Comment Lyon se positionne-t-elle dans la préservation de la biodiversité ?
C'est toujours compliqué de faire un diagnostic aussi rapidement. Cela dit, on a un contexte très favorable : deux cours d'eau et une variation des reliefs qui garantissent une certaine forme de nature. La prise en compte de la biodiversité dans les parcs urbains, toutes les zones inconstructibles en font des secteurs préservés, et Lyon a été l'une des premières villes à abandonner les pesticides. Le point négatif, c'est une urbanisation galopante. Quand la préservation et la restauration sont citées, ce sont sur des projets vitrines. Au détriment d'autres secteurs qui en ont tout autant besoin.

Lesquels ?
L'impératif, c'est la qualité et la quantité de la ressource en eau et des zones humides. On pédale pour y pour arriver. Il faut sortir de cet hygiénisme : le tout bien, tout propre… C'est contre indiqué pour préserver la nature.
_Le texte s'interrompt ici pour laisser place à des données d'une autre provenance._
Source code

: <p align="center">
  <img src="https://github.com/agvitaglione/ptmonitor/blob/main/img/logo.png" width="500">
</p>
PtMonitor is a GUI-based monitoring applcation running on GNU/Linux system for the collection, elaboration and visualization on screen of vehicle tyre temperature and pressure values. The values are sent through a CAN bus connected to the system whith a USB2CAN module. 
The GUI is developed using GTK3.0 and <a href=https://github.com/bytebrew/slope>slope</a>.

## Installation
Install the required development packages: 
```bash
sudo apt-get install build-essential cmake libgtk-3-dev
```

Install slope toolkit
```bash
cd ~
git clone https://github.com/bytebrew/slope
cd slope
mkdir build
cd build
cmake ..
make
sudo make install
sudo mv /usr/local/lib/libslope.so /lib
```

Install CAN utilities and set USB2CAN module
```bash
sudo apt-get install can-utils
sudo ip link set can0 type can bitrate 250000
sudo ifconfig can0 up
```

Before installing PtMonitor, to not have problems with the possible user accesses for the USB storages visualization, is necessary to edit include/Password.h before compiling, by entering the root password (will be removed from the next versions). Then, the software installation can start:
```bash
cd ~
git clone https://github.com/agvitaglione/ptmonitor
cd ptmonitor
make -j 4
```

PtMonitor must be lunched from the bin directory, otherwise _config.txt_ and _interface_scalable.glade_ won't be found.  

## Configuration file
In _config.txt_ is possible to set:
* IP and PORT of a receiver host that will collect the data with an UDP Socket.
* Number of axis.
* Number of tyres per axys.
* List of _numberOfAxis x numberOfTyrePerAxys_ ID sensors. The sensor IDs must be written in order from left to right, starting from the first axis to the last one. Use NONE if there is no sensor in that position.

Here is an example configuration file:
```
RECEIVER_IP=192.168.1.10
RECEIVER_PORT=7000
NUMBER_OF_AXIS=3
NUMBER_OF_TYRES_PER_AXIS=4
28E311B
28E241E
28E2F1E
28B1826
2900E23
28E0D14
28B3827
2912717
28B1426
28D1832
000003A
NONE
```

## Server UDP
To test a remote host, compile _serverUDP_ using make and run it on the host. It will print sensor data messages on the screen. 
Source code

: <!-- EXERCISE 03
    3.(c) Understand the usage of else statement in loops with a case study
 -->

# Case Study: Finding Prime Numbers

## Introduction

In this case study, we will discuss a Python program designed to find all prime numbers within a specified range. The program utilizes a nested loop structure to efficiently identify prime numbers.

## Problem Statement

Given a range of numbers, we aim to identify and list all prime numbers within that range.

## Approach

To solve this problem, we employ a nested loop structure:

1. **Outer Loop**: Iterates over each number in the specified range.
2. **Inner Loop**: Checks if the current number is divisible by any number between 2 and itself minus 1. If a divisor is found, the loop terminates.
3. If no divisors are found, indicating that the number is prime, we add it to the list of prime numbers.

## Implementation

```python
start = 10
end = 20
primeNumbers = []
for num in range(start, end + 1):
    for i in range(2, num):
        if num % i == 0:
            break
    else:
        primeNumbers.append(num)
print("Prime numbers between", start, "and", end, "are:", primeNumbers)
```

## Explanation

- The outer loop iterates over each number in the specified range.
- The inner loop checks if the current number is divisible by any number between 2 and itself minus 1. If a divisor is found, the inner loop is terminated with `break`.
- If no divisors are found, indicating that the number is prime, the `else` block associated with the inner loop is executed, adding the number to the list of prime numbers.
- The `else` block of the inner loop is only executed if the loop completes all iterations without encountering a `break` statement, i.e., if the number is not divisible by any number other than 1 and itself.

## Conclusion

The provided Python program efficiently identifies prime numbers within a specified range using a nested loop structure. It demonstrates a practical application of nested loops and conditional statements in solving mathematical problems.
Quelles suites pour Gabiodiv ?
Il a vocation à être étendu et diversifié. Cinq grands projets liés à la restauration du Rhône et de la Saône à Lyon sont en cours, dont un sur les bas-ports de Lyon (zones affleurantes au niveau de l'eau, ne pouvant être construites car inondées régulièrement) pour retrouver de vrais boisements de verdure avec des prairies fleuries sur 400 mètres le long de la Saône.

On ne peut pas faire ça tout seul

Quid du financement des projets ?
On a les ressources en interne pour monter les projets. Ensuite, on propose aux propriétaires : la Métropole et les Voies Navigables de France. Soit ça marche, soit ça ne marche pas. La Région et l'Agence de l'Eau sont aussi des financeurs importants. On ne peut pas faire ça tout seul. Travailler dans notre coin, ce n'est pas l'idée.
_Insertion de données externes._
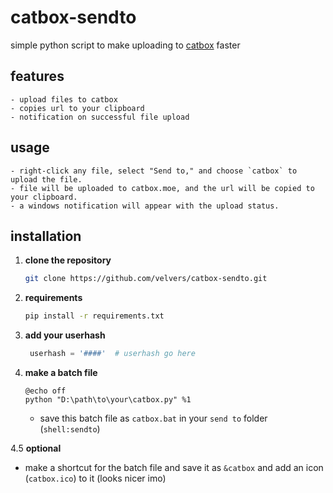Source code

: # catbox-sendto
simple python script to make uploading to [catbox](https://catbox.moe/) faster
## features
    - upload files to catbox
    - copies url to your clipboard
    - notification on successful file upload
## usage
    - right-click any file, select "Send to," and choose `catbox` to upload the file.
    - file will be uploaded to catbox.moe, and the url will be copied to your clipboard.
    - a windows notification will appear with the upload status.
## installation
1. **clone the repository**
    ```bash
    git clone https://github.com/velvers/catbox-sendto.git
    ```
2. **requirements**
    ```bash
    pip install -r requirements.txt
    ```
3. **add your userhash**
   ```python
    userhash = '####'  # userhash go here
   ```
4. **make a batch file**
    ```batch
    @echo off
    python "D:\path\to\your\catbox.py" %1
    ```
    - save this batch file as `catbox.bat` in your `send to` folder (`shell:sendto`)

4.5 **optional**
- make a shortcut for the batch file and save it as `&catbox` and add an icon (`catbox.ico`) to it (looks nicer imo)
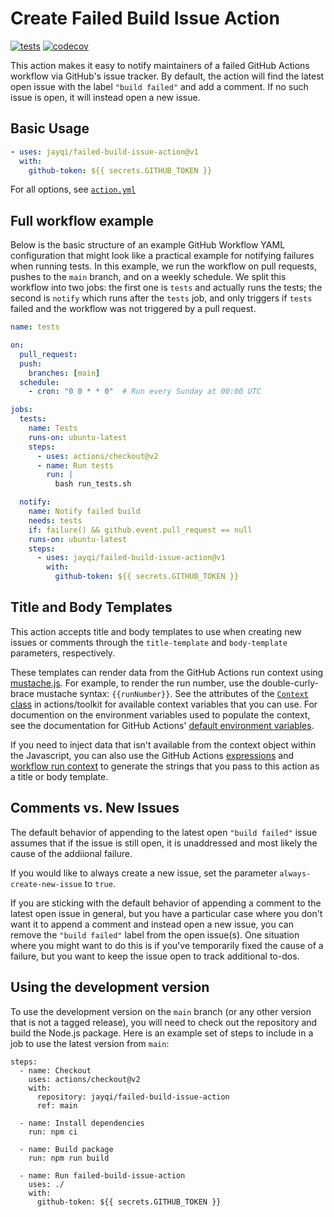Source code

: # Create Failed Build Issue Action

[![tests](https://github.com/jayqi/failed-build-issue-action/actions/workflows/tests.yml/badge.svg?branch=main)](https://github.com/jayqi/failed-build-issue-action/actions/workflows/tests.yml) [![codecov](https://codecov.io/github/jayqi/failed-build-issue-action/branch/main/graph/badge.svg?token=LKAEGPVU4N)](https://codecov.io/github/jayqi/failed-build-issue-action)

This action makes it easy to notify maintainers of a failed GitHub Actions workflow via GitHub's issue tracker. By default, the action will find the latest open issue with the label `"build failed"` and add a comment. If no such issue is open, it will instead open a new issue.

## Basic Usage

```yml
- uses: jayqi/failed-build-issue-action@v1
  with:
    github-token: ${{ secrets.GITHUB_TOKEN }}
```

For all options, see [`action.yml`](./action.yml)

## Full workflow example

Below is the basic structure of an example GitHub Workflow YAML configuration that might look like a practical example for notifying failures when running tests. In this example, we run the workflow on pull requests, pushes to the `main` branch, and on a weekly schedule. We split this workflow into two jobs: the first one is `tests` and actually runs the tests; the second is `notify` which runs after the `tests` job, and only triggers if `tests` failed and the workflow was not triggered by a pull request.

```yml
name: tests

on:
  pull_request:
  push:
    branches: [main]
  schedule:
    - cron: "0 0 * * 0"  # Run every Sunday at 00:00 UTC

jobs:
  tests:
    name: Tests
    runs-on: ubuntu-latest
    steps:
      - uses: actions/checkout@v2
      - name: Run tests
        run: |
          bash run_tests.sh

  notify:
    name: Notify failed build
    needs: tests
    if: failure() && github.event.pull_request == null
    runs-on: ubuntu-latest
    steps:
      - uses: jayqi/failed-build-issue-action@v1
        with:
          github-token: ${{ secrets.GITHUB_TOKEN }}
```

## Title and Body Templates

This action accepts title and body templates to use when creating new issues or comments through the `title-template` and `body-template` parameters, respectively.

These templates can render data from the GitHub Actions run context using [mustache.js](https://github.com/janl/mustache.js/). For example, to render the run number, use the double-curly-brace mustache syntax: `{{runNumber}}`. See the attributes of the [`Context` class](https://github.com/actions/toolkit/blob/main/packages/github/src/context.ts) in actions/toolkit for available context variables that you can use. For documention on the environment variables used to populate the context, see the documentation for GitHub Actions' [default environment variables](https://docs.github.com/en/actions/learn-github-actions/variables#default-environment-variables).

If you need to inject data that isn't available from the context object within the Javascript, you can also use the GitHub Actions [expressions](https://docs.github.com/en/actions/learn-github-actions/expressions) and [workflow run context](https://docs.github.com/en/actions/learn-github-actions/contexts) to generate the strings that you pass to this action as a title or body template.

## Comments vs. New Issues

The default behavior of appending to the latest open `"build failed"` issue assumes that if the issue is still open, it is unaddressed and most likely the cause of the addiional failure.

If you would like to always create a new issue, set the parameter `always-create-new-issue` to `true`.

If you are sticking with the default behavior of appending a comment to the latest open issue in general, but you have a particular case where you don't want it to append a comment and instead open a new issue, you can remove the `"build failed"` label from the open issue(s). One situation where you might want to do this is if you've temporarily fixed the cause of a failure, but you want to keep the issue open to track additional to-dos.

## Using the development version

To use the development version on the `main` branch (or any other version that is not a tagged release), you will need to check out the repository and build the Node.js package. Here is an example set of steps to include in a job to use the latest version from `main`:

```
steps:
  - name: Checkout
    uses: actions/checkout@v2
    with:
      repository: jayqi/failed-build-issue-action
      ref: main

  - name: Install dependencies
    run: npm ci

  - name: Build package
    run: npm run build

  - name: Run failed-build-issue-action
    uses: ./
    with:
      github-token: ${{ secrets.GITHUB_TOKEN }}
```
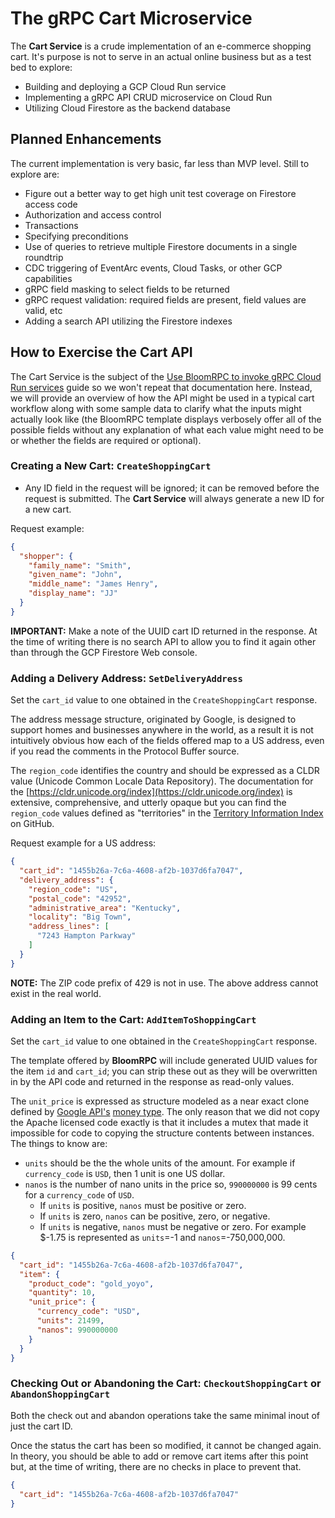 # The gRPC Cart Microservice

The **Cart Service** is a crude implementation of an e-commerce shopping cart. It's purpose is not to serve in an
actual online business but as a test bed to explore:

* Building and deploying a GCP Cloud Run service
* Implementing a gRPC API CRUD microservice on Cloud Run
* Utilizing Cloud Firestore as the backend database

## Planned Enhancements

The current implementation is very basic, far less than MVP level. Still to explore are:

* Figure out a better way to get high unit test coverage on Firestore access code
* Authorization and access control
* Transactions
* Specifying preconditions
* Use of queries to retrieve multiple Firestore documents in a single roundtrip
* CDC triggering of EventArc events, Cloud Tasks, or other GCP capabilities 
* gRPC field masking to select fields to be returned
* gRPC request validation: required fields are present, field values are valid, etc
* Adding a search API utilizing the Firestore indexes

## How to Exercise the Cart API

The Cart Service is the subject of the [Use BloomRPC to invoke gRPC Cloud Run services](docs/BLOOMRPC.md) guide
so we won't repeat that documentation here. Instead, we will provide an overview of how the API might be used
in a typical cart workflow along with some sample data to clarify what the inputs might actually look like (the 
BloomRPC template displays verbosely offer all of the possible fields without any explanation of what each
value might need to be or whether the fields are required or optional).

### Creating a New Cart: `CreateShoppingCart`

* Any ID field in the request will be ignored; it can be removed before the request is submitted. The **Cart Service**
  will always generate a new ID for a new cart.

Request example:

```json
{
  "shopper": {
    "family_name": "Smith",
    "given_name": "John",
    "middle_name": "James Henry",
    "display_name": "JJ"
  }
}
```

**IMPORTANT:** Make a note of the UUID cart ID returned in the response. At the time of writing there is no search
API to allow you to find it again other than through the GCP Firestore Web console.

### Adding a Delivery Address: `SetDeliveryAddress`

Set the `cart_id` value to one obtained in the `CreateShoppingCart` response.

The address message structure, originated by Google, is designed to support homes and businesses anywhere in the 
world, as a result it is not intuitively obvious how each of the fields offered map to a US address, even if you
read the comments in the Protocol Buffer source. 

The `region_code` identifies the country and should be expressed as a CLDR value (Unicode Common Locale Data Repository).
The documentation for the [https://cldr.unicode.org/index](https://cldr.unicode.org/index) is extensive, comprehensive,
and utterly opaque but you can find the `region_code` values defined as "territories" in the 
[Territory Information Index](https://unicode-org.github.io/cldr-staging/charts/42/supplemental/territory_information.html)
on GitHub.

Request example for a US address:

```json
{
  "cart_id": "1455b26a-7c6a-4608-af2b-1037d6fa7047",
  "delivery_address": {
    "region_code": "US",
    "postal_code": "42952",
    "administrative_area": "Kentucky",
    "locality": "Big Town",
    "address_lines": [
      "7243 Hampton Parkway"
    ]
  }
}
```

**NOTE:** The ZIP code prefix of 429 is not in use. The above address cannot exist in the real world.

### Adding an Item to the Cart: `AddItemToShoppingCart`

Set the `cart_id` value to one obtained in the `CreateShoppingCart` response.

The template offered by **BloomRPC** will include generated UUID values for the item `id` and `cart_id`; you can
strip these out as they will be overwritten in by the API code and returned in the response as read-only values.

The `unit_price` is expressed as structure modeled as a near exact clone defined by 
[Google API's](https://github.com/googleapis/googleapis) [money type](https://github.com/googleapis/googleapis/blob/master/google/type/money.proto).
The only reason that we did not copy the Apache licensed code exactly is that it includes a mutex that made 
it impossible for code to copying the structure contents between instances. The things to know are: 

* `units` should be the the whole units of the amount. For example if `currency_code` is `USD`, then 1 unit is one US dollar.
* `nanos` is the number of nano units in the price so, `990000000` is 99 cents for a `currency_code` of `USD`.
   * If `units` is positive, `nanos` must be positive or zero. 
   * If `units` is zero, `nanos` can be positive, zero, or negative. 
   * If `units` is negative, `nanos` must be negative or zero. For example $-1.75 is represented as `units`=-1 and `nanos`=-750,000,000.

```json
{
  "cart_id": "1455b26a-7c6a-4608-af2b-1037d6fa7047",
  "item": {
    "product_code": "gold_yoyo",
    "quantity": 10,
    "unit_price": {
      "currency_code": "USD",
      "units": 21499,
      "nanos": 990000000
    }
  }
}
```

### Checking Out or Abandoning the Cart: `CheckoutShoppingCart` or `AbandonShoppingCart`

Both the check out and abandon operations take the same minimal inout of just the cart ID.

Once the status the cart has been so modified, it cannot be changed again. In theory, you should be
able to add or remove cart items after this point but, at the time of writing, there are no checks
in place to prevent that.

```json
{
  "cart_id": "1455b26a-7c6a-4608-af2b-1037d6fa7047"
}
```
Comment agir en tant que citoyen ?
On organise en novembre "les grands challenges biodiversité". On se lance dans la plantation d'arbres, la création d'une vingtaine de mares, de 500 mètres de haies... avec tout un accompagnement des habitants. Il suffit d'avoir une jardinière sur un rebord fenêtre pour participer. Toutes les infos sont sur notre site. Sinon, on assure des permanences le jeudi à la Maison de l'Économie Circulaire. Les gens viennent nous parler de leur projet, on leur parle du notre. Peu importe ses affinités avec la nature, tout le monde peut s'impliquer !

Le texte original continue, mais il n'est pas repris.